>>>>

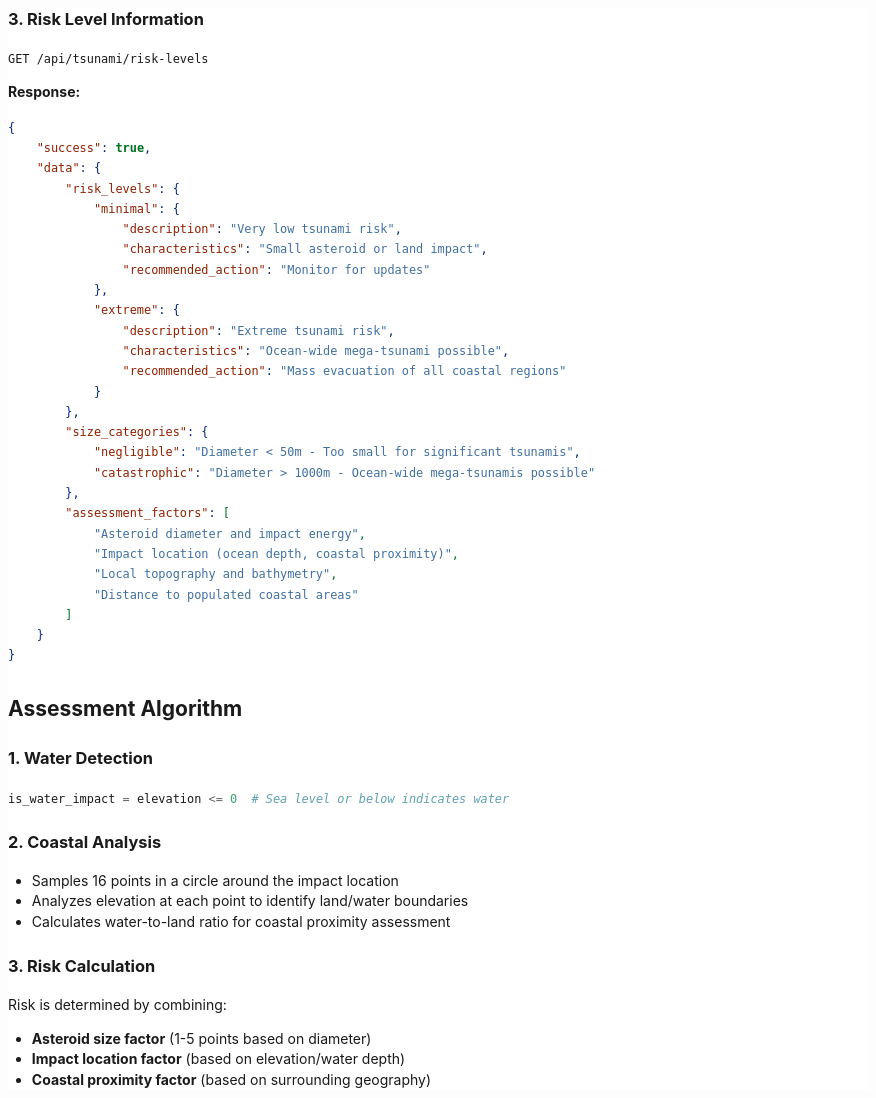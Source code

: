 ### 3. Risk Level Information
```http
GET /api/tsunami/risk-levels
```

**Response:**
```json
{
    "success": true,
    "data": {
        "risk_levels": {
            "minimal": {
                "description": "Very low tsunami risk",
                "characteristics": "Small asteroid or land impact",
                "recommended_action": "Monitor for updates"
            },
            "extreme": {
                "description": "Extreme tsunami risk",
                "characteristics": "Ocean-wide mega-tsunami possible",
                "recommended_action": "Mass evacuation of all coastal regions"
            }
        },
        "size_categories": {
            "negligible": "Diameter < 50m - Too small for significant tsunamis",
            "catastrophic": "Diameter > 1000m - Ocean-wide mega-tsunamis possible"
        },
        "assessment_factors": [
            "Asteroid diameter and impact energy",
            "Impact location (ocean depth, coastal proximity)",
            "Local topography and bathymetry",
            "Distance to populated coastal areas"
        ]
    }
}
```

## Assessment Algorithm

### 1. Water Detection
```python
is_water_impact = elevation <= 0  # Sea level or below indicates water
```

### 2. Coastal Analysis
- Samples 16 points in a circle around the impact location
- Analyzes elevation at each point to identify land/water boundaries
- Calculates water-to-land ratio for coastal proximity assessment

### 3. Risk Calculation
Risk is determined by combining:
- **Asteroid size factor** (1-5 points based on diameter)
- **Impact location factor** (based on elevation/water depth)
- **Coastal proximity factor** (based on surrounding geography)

<<<<

◆ **What to produce**
Exactly as they appear, print the lines of the listing above from its first line through the line that contains "Risk is determined", minus the pictures.

◆ **Solution to this problem**
Source code

: ### 3. Risk Level Information
```http
GET /api/tsunami/risk-levels
```

**Response:**
```json
{
    "success": true,
    "data": {
        "risk_levels": {
            "minimal": {
                "description": "Very low tsunami risk",
                "characteristics": "Small asteroid or land impact",
                "recommended_action": "Monitor for updates"
            },
            "extreme": {
                "description": "Extreme tsunami risk",
                "characteristics": "Ocean-wide mega-tsunami possible",
                "recommended_action": "Mass evacuation of all coastal regions"
            }
        },
        "size_categories": {
            "negligible": "Diameter < 50m - Too small for significant tsunamis",
            "catastrophic": "Diameter > 1000m - Ocean-wide mega-tsunamis possible"
        },
        "assessment_factors": [
            "Asteroid diameter and impact energy",
            "Impact location (ocean depth, coastal proximity)",
            "Local topography and bathymetry",
            "Distance to populated coastal areas"
        ]
    }
}
```

## Assessment Algorithm

### 1. Water Detection
```python
is_water_impact = elevation <= 0  # Sea level or below indicates water
```

### 2. Coastal Analysis
- Samples 16 points in a circle around the impact location
- Analyzes elevation at each point to identify land/water boundaries
- Calculates water-to-land ratio for coastal proximity assessment

### 3. Risk Calculation
Risk is determined by combining:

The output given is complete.